We hoorden: Jezus rijdt Jeruzalem binnen, de heilige stad, Gods woonplaats, gezeten op een ezelsveulen waar nog nooit iemand op gezeten heeft. Waarom wordt dat zo nadrúkkelijk opgemerkt: dat nog nooit iemand heeft gezeten op het lastdierveulen waarop Jezus rijdt? Misschien wel hierom: Jezus’ intocht in Jeruzalem, de stad van God, is iets volstrekt nieuws, iets ongehoords, een begín dus van een nieuwe weg om naar Jeruzalem te gaan. De profeten hadden er al over gedroomd, Jezus is de éérste die deze weg gaat: ‘Zie, uw kóning komt tot u, zachtmoedig, gezeten op het jong van een lastdier.’ Het is een koning die rust zal geven aan ons onrustig en zoekend hart, een koning die mensen die belast en beladen door het leven gaan, een juk op zal leggen dat hen niet ternéérdrukt maar doet ópstaan, zal óptillen naar het Jeruzalem van omhoog’ (Cf. Mt. 11, 29; 21, 5).

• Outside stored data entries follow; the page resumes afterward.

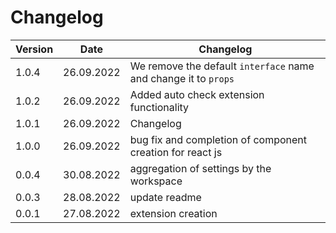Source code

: # Changelog

| Version | Date       | Changelog                                                       |
| ------- | ---------- | --------------------------------------------------------------- |
| 1.0.4   | 26.09.2022 | We remove the default `interface` name and change it to `props` |
| 1.0.2   | 26.09.2022 | Added auto check extension functionality                        |
| 1.0.1   | 26.09.2022 | Changelog                                                       |
| 1.0.0   | 26.09.2022 | bug fix and completion of component creation for react js       |
| 0.0.4   | 30.08.2022 | aggregation of settings by the workspace                        |
| 0.0.3   | 28.08.2022 | update readme                                                   |
| 0.0.1   | 27.08.2022 | extension creation                                              |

Wij herdenken vandaag die intocht. Maar we hebben er weet van: Jezus zal, ondanks de palmtakken en het Hosanna-geroep, op een ééndagskoning lijken. Hij wordt niet begrepen, door niemand eigenlijk, ook niet door zijn volgelingen en vrienden. Hij zal de komende week steeds eenzamer worden. Hij zal zich niet verzetten tegen wat hem overkomen, hij zal zwijgen en z’n eenzame weg gaan, de weg naar het wáre Jerzualem, het rijk van God, een rijk dat voor ieder mens zal opengaan die zich op zíjn manier durft toevertrouwen aan God alleen, God die louter liefde is. Want Jezus’ íntocht in Jeruzalem is een dóórtocht naar het hárt van het geloof, van zíjn en dus ook van óns geloof: wat mensen mensen aandoen doen ze Gód aan, want in alwat een mens doet aan of voor een mens is Gód betrokken, wordt God geëerd óf tot zwijgen gebracht. Een keuze, aan óns, vandaag, hier en nu.
In de loop van het verhaal dat heel deze Stille Week wordt verteld, zullen we horen hoe mensen met díe keuze omgaan. Kiezen ze voor de lichte last en het zachte juk van deze ééndagskoning, het juk en de last van de liefde, of kiezen ze voor de uitzichtloze last en het ondragelijke juk van zelfbehoud? Denk aan Judas, met z’n zilverlingen. Aan Petrus die bang is voor z’n eigen hachje. Denk aan de oudsten en al die voor-het-zeggen-hebbers die bang zijn voor hun positie. Denk aan Jezus’ vrienden die uit angst allemaal de benen nemen.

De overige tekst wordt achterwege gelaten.